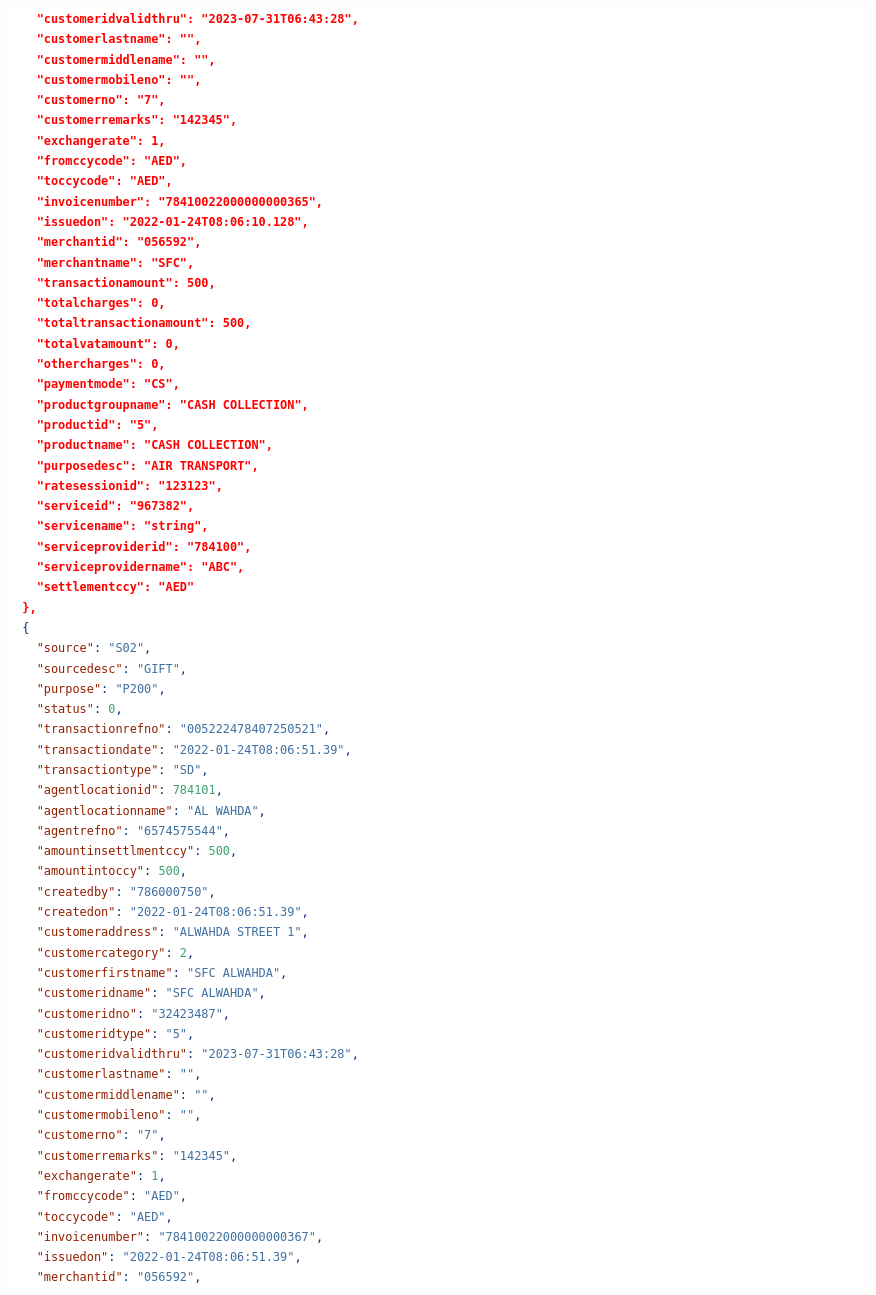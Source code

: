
 ```json
    "customeridvalidthru": "2023-07-31T06:43:28",
    "customerlastname": "",
    "customermiddlename": "",
    "customermobileno": "",
    "customerno": "7",
    "customerremarks": "142345",
    "exchangerate": 1,
    "fromccycode": "AED",
    "toccycode": "AED",
    "invoicenumber": "78410022000000000365",
    "issuedon": "2022-01-24T08:06:10.128",
    "merchantid": "056592",
    "merchantname": "SFC",
    "transactionamount": 500,
    "totalcharges": 0,
    "totaltransactionamount": 500,
    "totalvatamount": 0,
    "othercharges": 0,
    "paymentmode": "CS",
    "productgroupname": "CASH COLLECTION",
    "productid": "5",
    "productname": "CASH COLLECTION",
    "purposedesc": "AIR TRANSPORT",
    "ratesessionid": "123123",
    "serviceid": "967382",
    "servicename": "string",
    "serviceproviderid": "784100",
    "serviceprovidername": "ABC",
    "settlementccy": "AED"
  },
  {
    "source": "S02",
    "sourcedesc": "GIFT",
    "purpose": "P200",
    "status": 0,
    "transactionrefno": "005222478407250521",
    "transactiondate": "2022-01-24T08:06:51.39",
    "transactiontype": "SD",
    "agentlocationid": 784101,
    "agentlocationname": "AL WAHDA",
    "agentrefno": "6574575544",
    "amountinsettlmentccy": 500,
    "amountintoccy": 500,
    "createdby": "786000750",
    "createdon": "2022-01-24T08:06:51.39",
    "customeraddress": "ALWAHDA STREET 1",
    "customercategory": 2,
    "customerfirstname": "SFC ALWAHDA",
    "customeridname": "SFC ALWAHDA",
    "customeridno": "32423487",
    "customeridtype": "5",
    "customeridvalidthru": "2023-07-31T06:43:28",
    "customerlastname": "",
    "customermiddlename": "",
    "customermobileno": "",
    "customerno": "7",
    "customerremarks": "142345",
    "exchangerate": 1,
    "fromccycode": "AED",
    "toccycode": "AED",
    "invoicenumber": "78410022000000000367",
    "issuedon": "2022-01-24T08:06:51.39",
    "merchantid": "056592",
```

ACTIVITY =
The result should be the listing above, restated exactly, with no pictures in it.

RESULT BELOW =
Source code

:
 ```json
    "customeridvalidthru": "2023-07-31T06:43:28",
    "customerlastname": "",
    "customermiddlename": "",
    "customermobileno": "",
    "customerno": "7",
    "customerremarks": "142345",
    "exchangerate": 1,
    "fromccycode": "AED",
    "toccycode": "AED",
    "invoicenumber": "78410022000000000365",
    "issuedon": "2022-01-24T08:06:10.128",
    "merchantid": "056592",
    "merchantname": "SFC",
    "transactionamount": 500,
    "totalcharges": 0,
    "totaltransactionamount": 500,
    "totalvatamount": 0,
    "othercharges": 0,
    "paymentmode": "CS",
    "productgroupname": "CASH COLLECTION",
    "productid": "5",
    "productname": "CASH COLLECTION",
    "purposedesc": "AIR TRANSPORT",
    "ratesessionid": "123123",
    "serviceid": "967382",
    "servicename": "string",
    "serviceproviderid": "784100",
    "serviceprovidername": "ABC",
    "settlementccy": "AED"
  },
  {
    "source": "S02",
    "sourcedesc": "GIFT",
    "purpose": "P200",
    "status": 0,
    "transactionrefno": "005222478407250521",
    "transactiondate": "2022-01-24T08:06:51.39",
    "transactiontype": "SD",
    "agentlocationid": 784101,
    "agentlocationname": "AL WAHDA",
    "agentrefno": "6574575544",
    "amountinsettlmentccy": 500,
    "amountintoccy": 500,
    "createdby": "786000750",
    "createdon": "2022-01-24T08:06:51.39",
    "customeraddress": "ALWAHDA STREET 1",
    "customercategory": 2,
    "customerfirstname": "SFC ALWAHDA",
    "customeridname": "SFC ALWAHDA",
    "customeridno": "32423487",
    "customeridtype": "5",
    "customeridvalidthru": "2023-07-31T06:43:28",
    "customerlastname": "",
    "customermiddlename": "",
    "customermobileno": "",
    "customerno": "7",
    "customerremarks": "142345",
    "exchangerate": 1,
    "fromccycode": "AED",
    "toccycode": "AED",
    "invoicenumber": "78410022000000000367",
    "issuedon": "2022-01-24T08:06:51.39",
    "merchantid": "056592",
```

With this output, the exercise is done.